[Dataset content]
********

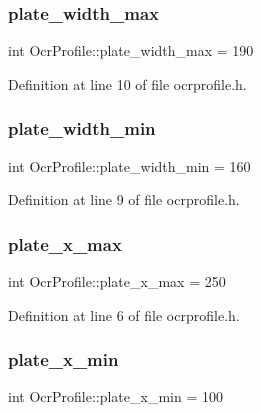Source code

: \subsubsection{\texorpdfstring{plate\+\_\+width\+\_\+max}{plate\_width\_max}}
{\footnotesize\ttfamily int Ocr\+Profile\+::plate\+\_\+width\+\_\+max = 190}



Definition at line 10 of file ocrprofile.\+h.

\mbox{\label{struct_ocr_profile_ace4677abf62d4daede0747c1d45857aa}} 
\subsubsection{\texorpdfstring{plate\+\_\+width\+\_\+min}{plate\_width\_min}}
{\footnotesize\ttfamily int Ocr\+Profile\+::plate\+\_\+width\+\_\+min = 160}



Definition at line 9 of file ocrprofile.\+h.

\mbox{\label{struct_ocr_profile_a9dbeae2c4d98e35544e27fddbee1c87f}} 
\subsubsection{\texorpdfstring{plate\+\_\+x\+\_\+max}{plate\_x\_max}}
{\footnotesize\ttfamily int Ocr\+Profile\+::plate\+\_\+x\+\_\+max = 250}



Definition at line 6 of file ocrprofile.\+h.

\mbox{\label{struct_ocr_profile_ae56e709bcaceff2f934d044d604d88b5}} 
\subsubsection{\texorpdfstring{plate\+\_\+x\+\_\+min}{plate\_x\_min}}
{\footnotesize\ttfamily int Ocr\+Profile\+::plate\+\_\+x\+\_\+min = 100}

********

[Exercise instructions] Using the records above, report how many lines include "texorpdfstring", with no words around the number.

[Exercise answer] 4